> _REQUIREMENT_: Where the line containing "We know what" appears in the records below, begin there and write out each line exactly until the last one, and nothing more.

SOURCE MATERIAL Block Start

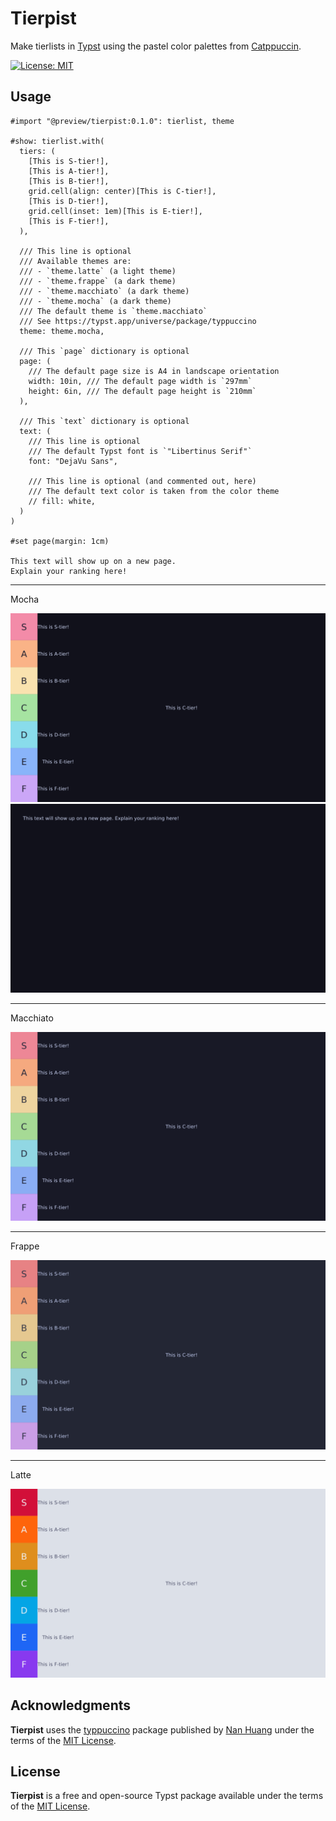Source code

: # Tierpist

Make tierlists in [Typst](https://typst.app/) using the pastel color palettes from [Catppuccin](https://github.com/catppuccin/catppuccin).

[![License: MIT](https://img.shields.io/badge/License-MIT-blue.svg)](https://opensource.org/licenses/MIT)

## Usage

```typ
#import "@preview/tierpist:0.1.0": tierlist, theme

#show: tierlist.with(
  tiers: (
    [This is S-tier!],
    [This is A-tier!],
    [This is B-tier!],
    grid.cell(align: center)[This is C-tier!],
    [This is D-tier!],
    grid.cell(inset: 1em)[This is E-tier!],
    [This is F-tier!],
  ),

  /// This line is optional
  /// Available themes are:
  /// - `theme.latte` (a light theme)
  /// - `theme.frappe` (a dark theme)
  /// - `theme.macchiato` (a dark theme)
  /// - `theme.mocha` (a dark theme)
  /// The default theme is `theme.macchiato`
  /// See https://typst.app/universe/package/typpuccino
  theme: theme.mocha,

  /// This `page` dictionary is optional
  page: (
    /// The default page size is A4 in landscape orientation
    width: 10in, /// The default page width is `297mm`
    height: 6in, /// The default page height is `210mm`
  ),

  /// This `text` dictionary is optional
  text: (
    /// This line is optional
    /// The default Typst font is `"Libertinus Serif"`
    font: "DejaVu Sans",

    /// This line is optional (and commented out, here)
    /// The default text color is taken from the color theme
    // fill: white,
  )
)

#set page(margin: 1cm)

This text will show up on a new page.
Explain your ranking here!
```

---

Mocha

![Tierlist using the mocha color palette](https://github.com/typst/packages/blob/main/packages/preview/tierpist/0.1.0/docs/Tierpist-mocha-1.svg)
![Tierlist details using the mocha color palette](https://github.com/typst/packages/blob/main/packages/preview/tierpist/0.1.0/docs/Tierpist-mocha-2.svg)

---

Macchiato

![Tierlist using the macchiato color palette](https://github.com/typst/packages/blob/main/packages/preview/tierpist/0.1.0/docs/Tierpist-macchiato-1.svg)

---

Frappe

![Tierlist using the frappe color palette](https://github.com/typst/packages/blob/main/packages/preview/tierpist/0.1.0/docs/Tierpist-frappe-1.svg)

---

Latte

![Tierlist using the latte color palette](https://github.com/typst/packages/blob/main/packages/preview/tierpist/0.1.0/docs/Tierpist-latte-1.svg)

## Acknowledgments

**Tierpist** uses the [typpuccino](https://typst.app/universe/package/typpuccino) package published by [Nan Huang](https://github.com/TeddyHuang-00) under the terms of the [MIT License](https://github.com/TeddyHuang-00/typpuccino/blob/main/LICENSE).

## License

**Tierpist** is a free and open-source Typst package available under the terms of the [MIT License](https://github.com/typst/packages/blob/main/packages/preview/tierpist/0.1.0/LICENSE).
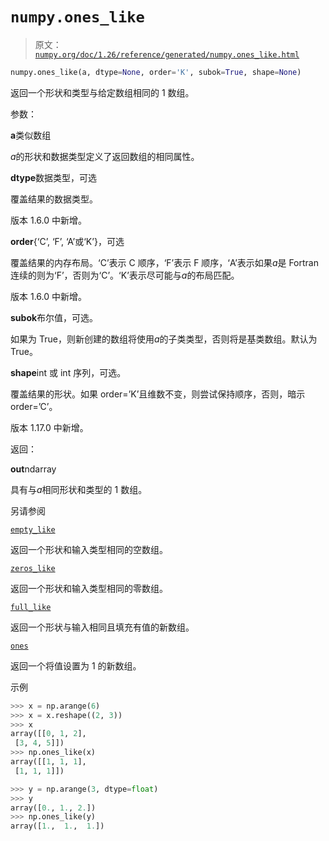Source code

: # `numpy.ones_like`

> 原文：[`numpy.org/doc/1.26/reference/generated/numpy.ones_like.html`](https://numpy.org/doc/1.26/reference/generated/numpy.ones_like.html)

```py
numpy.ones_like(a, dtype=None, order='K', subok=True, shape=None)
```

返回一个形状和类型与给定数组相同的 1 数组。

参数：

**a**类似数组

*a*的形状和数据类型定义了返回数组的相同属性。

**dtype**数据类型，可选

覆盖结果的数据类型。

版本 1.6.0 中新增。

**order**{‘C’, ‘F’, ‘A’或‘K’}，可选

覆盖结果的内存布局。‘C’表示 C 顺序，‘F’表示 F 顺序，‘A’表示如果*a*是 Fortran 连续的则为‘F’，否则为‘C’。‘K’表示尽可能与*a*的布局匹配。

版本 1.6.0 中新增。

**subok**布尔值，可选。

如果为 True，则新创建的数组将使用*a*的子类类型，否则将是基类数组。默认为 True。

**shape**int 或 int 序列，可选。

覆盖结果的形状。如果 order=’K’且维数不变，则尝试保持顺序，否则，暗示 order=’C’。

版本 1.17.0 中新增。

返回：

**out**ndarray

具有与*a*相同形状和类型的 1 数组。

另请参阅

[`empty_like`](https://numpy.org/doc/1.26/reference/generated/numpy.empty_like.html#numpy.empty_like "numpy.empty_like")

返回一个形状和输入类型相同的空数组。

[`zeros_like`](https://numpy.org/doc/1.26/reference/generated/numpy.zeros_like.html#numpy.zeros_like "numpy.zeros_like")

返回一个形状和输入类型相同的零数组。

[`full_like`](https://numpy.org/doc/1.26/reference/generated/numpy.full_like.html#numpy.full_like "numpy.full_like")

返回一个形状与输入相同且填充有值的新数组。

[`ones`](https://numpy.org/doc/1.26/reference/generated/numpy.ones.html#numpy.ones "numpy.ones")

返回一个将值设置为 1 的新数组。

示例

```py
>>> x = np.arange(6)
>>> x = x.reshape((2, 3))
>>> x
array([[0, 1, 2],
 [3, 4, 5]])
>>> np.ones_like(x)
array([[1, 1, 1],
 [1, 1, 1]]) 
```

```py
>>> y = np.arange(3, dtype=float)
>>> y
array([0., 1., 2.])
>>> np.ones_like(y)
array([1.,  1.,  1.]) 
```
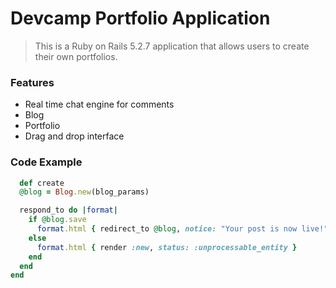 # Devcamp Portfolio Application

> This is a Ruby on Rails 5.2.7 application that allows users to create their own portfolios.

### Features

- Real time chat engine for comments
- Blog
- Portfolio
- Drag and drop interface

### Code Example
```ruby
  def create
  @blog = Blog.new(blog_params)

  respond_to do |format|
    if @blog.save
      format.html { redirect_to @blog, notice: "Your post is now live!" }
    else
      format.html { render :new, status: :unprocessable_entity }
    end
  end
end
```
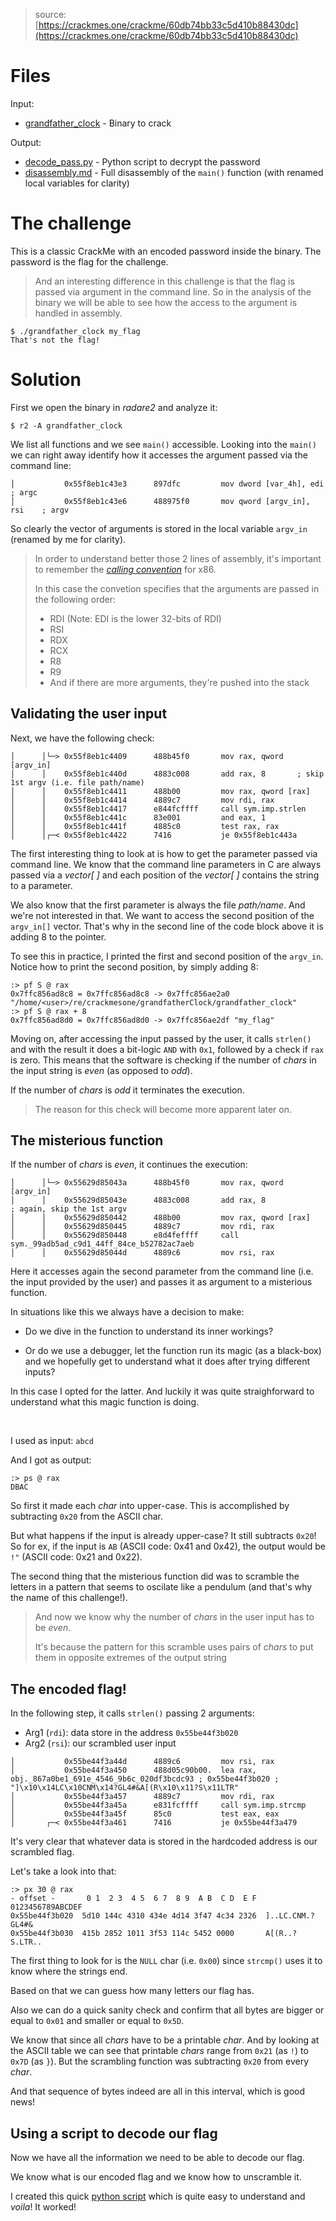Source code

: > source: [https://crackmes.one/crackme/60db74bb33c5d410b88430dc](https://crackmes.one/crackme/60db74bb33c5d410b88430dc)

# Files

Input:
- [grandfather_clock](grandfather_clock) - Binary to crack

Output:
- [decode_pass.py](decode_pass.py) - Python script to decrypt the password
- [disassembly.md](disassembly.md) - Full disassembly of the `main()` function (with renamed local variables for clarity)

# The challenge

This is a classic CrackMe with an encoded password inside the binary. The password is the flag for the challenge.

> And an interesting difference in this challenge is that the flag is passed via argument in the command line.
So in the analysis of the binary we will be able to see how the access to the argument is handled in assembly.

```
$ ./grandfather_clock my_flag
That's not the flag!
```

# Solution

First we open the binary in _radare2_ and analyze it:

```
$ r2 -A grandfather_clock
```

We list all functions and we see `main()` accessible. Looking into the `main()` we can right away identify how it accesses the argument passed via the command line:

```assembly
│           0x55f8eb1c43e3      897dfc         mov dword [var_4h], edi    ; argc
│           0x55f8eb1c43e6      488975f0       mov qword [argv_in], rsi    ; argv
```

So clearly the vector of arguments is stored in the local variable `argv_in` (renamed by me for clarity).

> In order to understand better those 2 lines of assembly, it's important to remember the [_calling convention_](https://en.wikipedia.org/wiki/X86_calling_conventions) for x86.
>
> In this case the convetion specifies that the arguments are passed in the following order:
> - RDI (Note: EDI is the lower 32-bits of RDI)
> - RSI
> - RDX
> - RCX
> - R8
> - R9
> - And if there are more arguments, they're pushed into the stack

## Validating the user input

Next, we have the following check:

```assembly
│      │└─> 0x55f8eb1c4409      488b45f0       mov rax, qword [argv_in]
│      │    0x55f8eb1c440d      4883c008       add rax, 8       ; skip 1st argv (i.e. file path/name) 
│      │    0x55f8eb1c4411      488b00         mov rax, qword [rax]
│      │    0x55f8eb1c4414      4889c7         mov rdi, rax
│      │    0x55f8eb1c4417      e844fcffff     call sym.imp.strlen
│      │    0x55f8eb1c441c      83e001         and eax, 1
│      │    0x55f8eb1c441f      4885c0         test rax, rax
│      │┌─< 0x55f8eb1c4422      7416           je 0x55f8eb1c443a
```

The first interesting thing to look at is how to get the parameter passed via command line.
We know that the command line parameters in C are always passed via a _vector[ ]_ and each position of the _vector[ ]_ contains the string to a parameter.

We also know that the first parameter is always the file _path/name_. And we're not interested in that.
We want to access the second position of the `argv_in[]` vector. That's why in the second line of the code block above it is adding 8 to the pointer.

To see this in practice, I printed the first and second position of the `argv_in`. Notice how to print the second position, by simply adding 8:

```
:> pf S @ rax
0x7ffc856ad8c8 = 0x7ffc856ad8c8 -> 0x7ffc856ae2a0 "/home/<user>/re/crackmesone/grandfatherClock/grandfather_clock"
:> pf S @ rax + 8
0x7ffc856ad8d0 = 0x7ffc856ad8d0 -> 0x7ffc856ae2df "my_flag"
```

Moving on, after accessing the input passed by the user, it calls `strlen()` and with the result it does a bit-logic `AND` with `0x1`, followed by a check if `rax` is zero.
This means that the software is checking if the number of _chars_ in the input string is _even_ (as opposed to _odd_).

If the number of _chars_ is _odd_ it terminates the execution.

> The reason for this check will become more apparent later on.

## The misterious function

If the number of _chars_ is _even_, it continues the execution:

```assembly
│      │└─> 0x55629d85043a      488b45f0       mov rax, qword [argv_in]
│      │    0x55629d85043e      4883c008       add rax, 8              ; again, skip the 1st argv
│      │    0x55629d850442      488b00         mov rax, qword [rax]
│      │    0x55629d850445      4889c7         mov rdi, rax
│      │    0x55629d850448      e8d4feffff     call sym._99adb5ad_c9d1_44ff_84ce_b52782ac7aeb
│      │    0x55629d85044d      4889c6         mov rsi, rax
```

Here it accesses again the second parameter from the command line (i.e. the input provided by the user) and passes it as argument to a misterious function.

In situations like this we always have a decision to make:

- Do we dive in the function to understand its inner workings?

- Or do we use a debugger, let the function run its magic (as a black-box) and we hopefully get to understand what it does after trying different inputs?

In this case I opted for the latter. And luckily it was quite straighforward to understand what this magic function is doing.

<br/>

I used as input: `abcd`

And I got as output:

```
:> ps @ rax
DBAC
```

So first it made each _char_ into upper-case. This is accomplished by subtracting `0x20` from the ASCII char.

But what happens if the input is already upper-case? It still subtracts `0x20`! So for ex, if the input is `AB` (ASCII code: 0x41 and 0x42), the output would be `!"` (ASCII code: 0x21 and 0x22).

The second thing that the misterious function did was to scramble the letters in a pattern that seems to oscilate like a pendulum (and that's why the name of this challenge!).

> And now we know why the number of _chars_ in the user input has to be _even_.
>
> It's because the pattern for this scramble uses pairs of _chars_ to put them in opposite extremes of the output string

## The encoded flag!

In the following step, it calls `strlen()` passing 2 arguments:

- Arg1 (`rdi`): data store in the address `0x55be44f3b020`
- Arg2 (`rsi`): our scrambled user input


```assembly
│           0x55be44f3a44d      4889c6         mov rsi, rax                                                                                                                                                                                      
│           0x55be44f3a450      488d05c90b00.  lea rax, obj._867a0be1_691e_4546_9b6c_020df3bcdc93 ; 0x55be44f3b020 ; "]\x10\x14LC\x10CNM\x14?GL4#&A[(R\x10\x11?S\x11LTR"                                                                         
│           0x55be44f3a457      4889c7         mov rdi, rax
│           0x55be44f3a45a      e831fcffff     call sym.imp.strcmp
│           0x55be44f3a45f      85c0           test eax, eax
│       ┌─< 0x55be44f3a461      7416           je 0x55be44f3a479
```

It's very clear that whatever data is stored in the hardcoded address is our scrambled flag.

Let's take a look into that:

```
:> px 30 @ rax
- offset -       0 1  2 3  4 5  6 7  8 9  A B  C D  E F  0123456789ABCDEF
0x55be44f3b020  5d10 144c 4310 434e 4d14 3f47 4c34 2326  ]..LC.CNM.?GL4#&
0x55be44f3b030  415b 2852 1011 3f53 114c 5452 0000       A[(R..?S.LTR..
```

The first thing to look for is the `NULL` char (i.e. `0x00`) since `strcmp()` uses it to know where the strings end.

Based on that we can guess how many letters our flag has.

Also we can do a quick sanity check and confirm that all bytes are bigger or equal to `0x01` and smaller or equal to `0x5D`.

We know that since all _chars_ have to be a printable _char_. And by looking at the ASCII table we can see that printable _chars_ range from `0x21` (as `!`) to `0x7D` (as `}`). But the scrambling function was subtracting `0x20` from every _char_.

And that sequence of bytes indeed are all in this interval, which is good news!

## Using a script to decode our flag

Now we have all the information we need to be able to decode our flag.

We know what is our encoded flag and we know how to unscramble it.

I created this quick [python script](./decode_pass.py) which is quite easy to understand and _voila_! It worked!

SOURCE MATERIAL Block End

> _ANSWER_:
We know what is our encoded flag and we know how to unscramble it.

I created this quick [python script](./decode_pass.py) which is quite easy to understand and _voila_! It worked!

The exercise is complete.